§ Work order:
All of the data, except its images, should be set down exactly as it appears.

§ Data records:
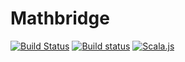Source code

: # Mathbridge

[![Build Status](https://travis-ci.org/SimianQuant/mathbridge.svg?branch=master)](https://travis-ci.org/SimianQuant/mathbridge)
[![Build status](https://ci.appveyor.com/api/projects/status/63k3tyaijgob1o63?svg=true)](https://ci.appveyor.com/project/harshad-deo/mathbridge)
[![Scala.js](https://www.scala-js.org/assets/badges/scalajs-0.6.17.svg)](https://www.scala-js.org)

§ Answer to this problem:
Source code

: # Mathbridge

[![Build Status](https://travis-ci.org/SimianQuant/mathbridge.svg?branch=master)](https://travis-ci.org/SimianQuant/mathbridge)
[![Build status](https://ci.appveyor.com/api/projects/status/63k3tyaijgob1o63?svg=true)](https://ci.appveyor.com/project/harshad-deo/mathbridge)
[![Scala.js](https://www.scala-js.org/assets/badges/scalajs-0.6.17.svg)](https://www.scala-js.org)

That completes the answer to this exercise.